Saved entries
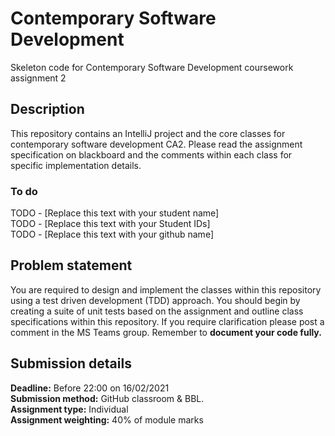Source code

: # Contemporary Software Development

 Skeleton code for Contemporary Software Development coursework assignment 2

## Description  

This repository contains an IntelliJ project and the core classes for contemporary software development CA2. Please read the assignment specification on blackboard and the comments within each class for specific implementation details.

### To do

TODO - [Replace this text with your student name]  
TODO - [Replace this text with your Student IDs]  
TODO - [Replace this text with your github name]  

## Problem statement

You are required to design and implement the classes within this repository using a test driven development (TDD) approach. You should begin by creating a suite of unit tests based on the assignment and outline class specifications within this repository. If you require clarification please post a comment in the MS Teams group. Remember to __document your code fully.__

## Submission details  

__Deadline:__ Before 22:00 on 16/02/2021  
__Submission method:__ GitHub classroom & BBL.  
__Assignment type:__ Individual  
__Assignment weighting:__ 40% of module marks
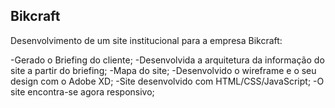 ## Bikcraft

Desenvolvimento de um site institucional para a empresa Bikcraft:

-Gerado o Briefing do cliente;
-Desenvolvida a arquitetura da informação do site a partir do briefing;
-Mapa do site;
-Desenvolvido o wireframe e o seu design com o Adobe XD;
-Site desenvolvido com HTML/CSS/JavaScript;
-O site encontra-se agora responsivo;
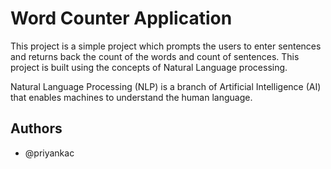 
# Word Counter Application

This project is a simple project which prompts the users to enter sentences and returns back the count of the words and count of sentences. This project is built using the concepts of Natural Language processing.

Natural Language Processing (NLP) is a branch of Artificial Intelligence (AI) that enables machines to understand the human language.


## Authors

- @priyankac

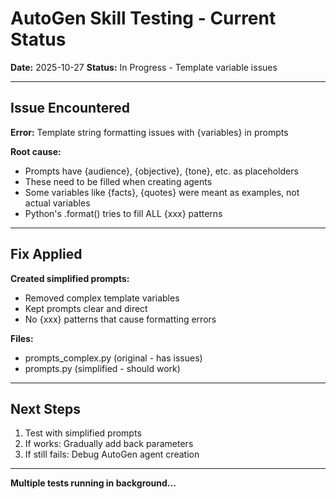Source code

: # AutoGen Skill Testing - Current Status

**Date:** 2025-10-27
**Status:** In Progress - Template variable issues

---

## Issue Encountered

**Error:** Template string formatting issues with {variables} in prompts

**Root cause:**
- Prompts have {audience}, {objective}, {tone}, etc. as placeholders
- These need to be filled when creating agents
- Some variables like {facts}, {quotes} were meant as examples, not actual variables
- Python's .format() tries to fill ALL {xxx} patterns

---

## Fix Applied

**Created simplified prompts:**
- Removed complex template variables
- Kept prompts clear and direct
- No {xxx} patterns that cause formatting errors

**Files:**
- prompts_complex.py (original - has issues)
- prompts.py (simplified - should work)

---

## Next Steps

1. Test with simplified prompts
2. If works: Gradually add back parameters
3. If still fails: Debug AutoGen agent creation

---

**Multiple tests running in background...**
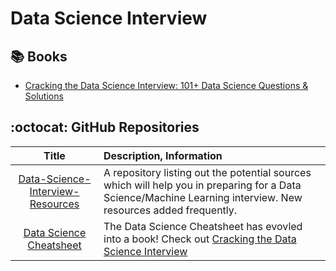 # Data Science Interview

## 📚 Books

- [Cracking the Data Science Interview: 101+ Data Science Questions & Solutions](https://www.amazon.com/dp/171068013X/ref=sr_1_8?keywords=cracking+the+data+science+interview&qid=1576688426&sr=8-8)

## :octocat: GitHub Repositories

| Title | Description, Information |
| :---:         |          :--- |
|[Data-Science-Interview-Resources](https://github.com/rbhatia46/Data-Science-Interview-Resources)|A repository listing out the potential sources which will help you in preparing for a Data Science/Machine Learning interview. New resources added frequently.|
|[Data Science Cheatsheet](https://github.com/ml874/Data-Science-Cheatsheet)|The Data Science Cheatsheet has evovled into a book! Check out [Cracking the Data Science Interview](https://www.amazon.com/dp/171068013X/ref=sr_1_8?keywords=cracking+the+data+science+interview&qid=1576688426&sr=8-8)|
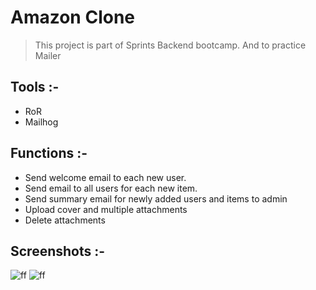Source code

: # Amazon Clone 
> This project is part of Sprints Backend bootcamp.
> And to practice Mailer

## Tools :-
- RoR
- Mailhog

## Functions :-
- Send welcome email to each new user.
- Send email to all users for each new item.
- Send summary email for newly added users and items to admin
- Upload cover and multiple attachments
- Delete attachments

## Screenshots :-
![ff](https://github.com/mhndakbar/amazon-clone/blob/Feature/item/Screenshots/sh1.png)
![ff](https://github.com/mhndakbar/amazon-clone/blob/Feature/item/Screenshots/sh2.png)

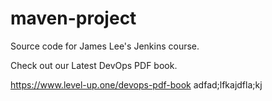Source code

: # maven-project
Source code for James Lee's Jenkins course.

Check out our Latest DevOps PDF book.

https://www.level-up.one/devops-pdf-book   adfad;lfkajdfla;kj

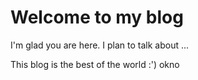 # Welcome to my blog

I'm glad you are here. I plan to talk about ...

This blog is the best of the world :') okno
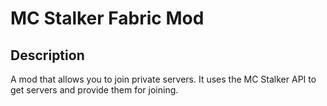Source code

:# MC Stalker Fabric Mod

## Description

A mod that allows you to join private servers. It uses the MC Stalker API to get servers and provide them
for joining.
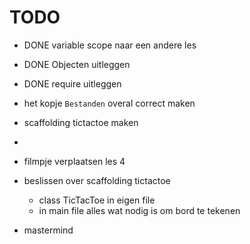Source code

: # TODO

* DONE variable scope naar een andere les
* DONE Objecten uitleggen
* DONE require uitleggen
* het kopje `Bestanden` overal correct maken
* scaffolding tictactoe maken
* 

* filmpje verplaatsen les 4

* beslissen over scaffolding tictactoe
  - class TicTacToe in eigen file
  - in main file alles wat nodig is om bord te tekenen

* mastermind
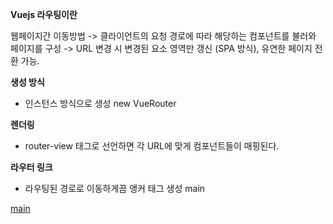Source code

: **Vuejs 라우팅이란**

웹페이지간 이동방법
-> 클라이언트의 요청 경로에 따라 해당하는 컴포넌트를 불러와 페이지를 구성
-> URL 변경 시 변경된 요소 영역만 갱신 (SPA 방식), 유연한 페이지 전환 가능.

**생성 방식**
- 인스턴스 방식으로 생성
    new VueRouter

**렌더링**
- router-view 태그로 선언하면 각 URL에 맞게 컴포넌트들이 매핑된다. 

**라우터 링크**
- 라우팅된 경로로 이동하게끔 앵커 태그 생성
<router-link to="/main">main</router-link>
<!-- convert -->
<a href="#/main" class="">main</a>
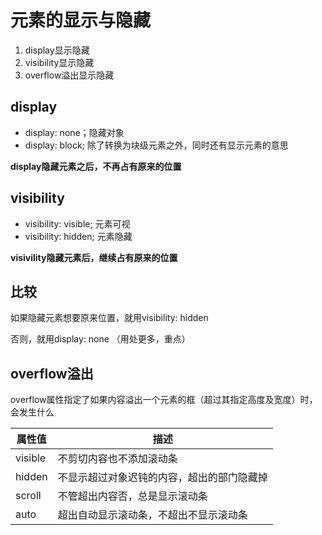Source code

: # 元素的显示与隐藏

1. display显示隐藏
2. visibility显示隐藏
3. overflow溢出显示隐藏

## display

- display: none；隐藏对象
- display: block; 除了转换为块级元素之外，同时还有显示元素的意思

**display隐藏元素之后，不再占有原来的位置**

## visibility

- visibility: visible; 元素可视
- visibility: hidden; 元素隐藏 

**visivility隐藏元素后，继续占有原来的位置**

## 比较

如果隐藏元素想要原来位置，就用visibility: hidden

否则，就用display: none （用处更多，重点）

## overflow溢出

overflow属性指定了如果内容溢出一个元素的框（超过其指定高度及宽度）时，会发生什么

| 属性值  | 描述                                       |
| ------- | ------------------------------------------ |
| visible | 不剪切内容也不添加滚动条                   |
| hidden  | 不显示超过对象迟钝的内容，超出的部门隐藏掉 |
| scroll  | 不管超出内容否，总是显示滚动条             |
| auto    | 超出自动显示滚动条，不超出不显示滚动条     |
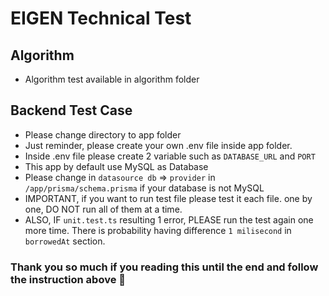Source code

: # EIGEN Technical Test

## Algorithm

-   Algorithm test available in algorithm folder

## Backend Test Case

-   Please change directory to app folder
-   Just reminder, please create your own .env file inside app folder.
-   Inside .env file please create 2 variable such as `DATABASE_URL` and `PORT`
-   This app by default use MySQL as Database
-   Please change in `datasource db` => `provider` in `/app/prisma/schema.prisma` if your database is not MySQL
-   IMPORTANT, if you want to run test file please test it each file. one by one, DO NOT run all of them at a time.
-   ALSO, IF `unit.test.ts` resulting 1 error, PLEASE run the test again one more time. There is probability having difference `1 milisecond` in `borrowedAt` section.

### Thank you so much if you reading this until the end and follow the instruction above 🙏
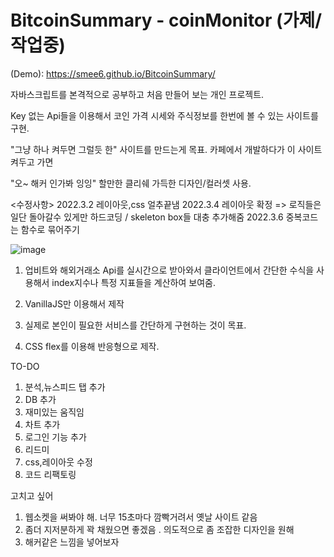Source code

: # BitcoinSummary - coinMonitor (가제/작업중)

(Demo): https://smee6.github.io/BitcoinSummary/

자바스크립트를 본격적으로 공부하고 처음 만들어 보는 개인 프로젝트.

Key 없는 Api들을 이용해서 코인 가격 시세와 주식정보를 한번에 볼 수 있는 사이트를 구현.

"그냥 하나 켜두면 그럴듯 한" 사이트를 만드는게 목표. 카페에서 개발하다가 이 사이트 켜두고 가면

"오~ 해커 인가봐 잉잉" 할만한 클리쉐 가득한 디자인/컬러셋 사용.

<수정사항>
2022.3.2 레이아웃,css 얼추끝냄
2022.3.4 레이아웃 확정 => 로직들은 일단 돌아갈수 있게만 하드코딩 / skeleton box들 대충 추가해줌
2022.3.6 중복코드는 함수로 묶어주기





![image](https://user-images.githubusercontent.com/65226760/156519567-60689d8b-5bd1-4297-afb8-1d3dab6dd926.png)


1. 업비트와 해외거래소 Api를 실시간으로 받아와서 클라이언트에서 간단한 수식을 사용해서 index지수나 특정 지표들을 계산하여 보여줌.

2. VanillaJS만 이용해서 제작

3. 실제로 본인이 필요한 서비스를 간단하게 구현하는 것이 목표.

4. CSS flex를 이용해 반응형으로 제작.


TO-DO

1. 분석,뉴스피드 탭 추가
2. DB 추가
3. 재미있는 움직임
4. 차트 추가
5. 로그인 기능 추가
6. 리드미
7. css,레이아웃 수정
8. 코드 리팩토링


고치고 싶어

1. 웹소켓을 써봐야 해. 너무 15초마다 깜빡거려서 옛날 사이트 같음
2. 좀더 지저분하게 꽉 채웠으면 좋겠음 . 의도적으로 좀 조잡한 디자인을 원해
3. 해커같은 느낌을 넣어보자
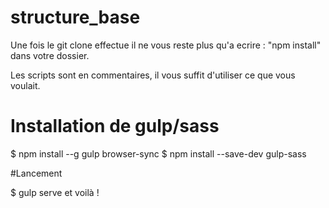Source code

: # structure_base


Une fois le git clone effectue il ne vous reste plus qu'a ecrire : "npm install" dans votre dossier.

Les scripts sont en commentaires, il vous suffit d'utiliser ce que vous voulait.

# Installation de gulp/sass

$ npm install --g gulp browser-sync
$ npm install --save-dev gulp-sass

#Lancement

$ gulp serve
et voilà !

▶ Exercise: What is needed is an exact repetition of every line from the line with "5. 로그인 기능 추가" to the end of the data above, both ends included, with no pictures.

▶ Output:
5. 로그인 기능 추가
6. 리드미
7. css,레이아웃 수정
8. 코드 리팩토링


고치고 싶어

1. 웹소켓을 써봐야 해. 너무 15초마다 깜빡거려서 옛날 사이트 같음
2. 좀더 지저분하게 꽉 채웠으면 좋겠음 . 의도적으로 좀 조잡한 디자인을 원해
3. 해커같은 느낌을 넣어보자
Source code

: # structure_base


Une fois le git clone effectue il ne vous reste plus qu'a ecrire : "npm install" dans votre dossier.

Les scripts sont en commentaires, il vous suffit d'utiliser ce que vous voulait.

# Installation de gulp/sass

$ npm install --g gulp browser-sync
$ npm install --save-dev gulp-sass

#Lancement

$ gulp serve
et voilà !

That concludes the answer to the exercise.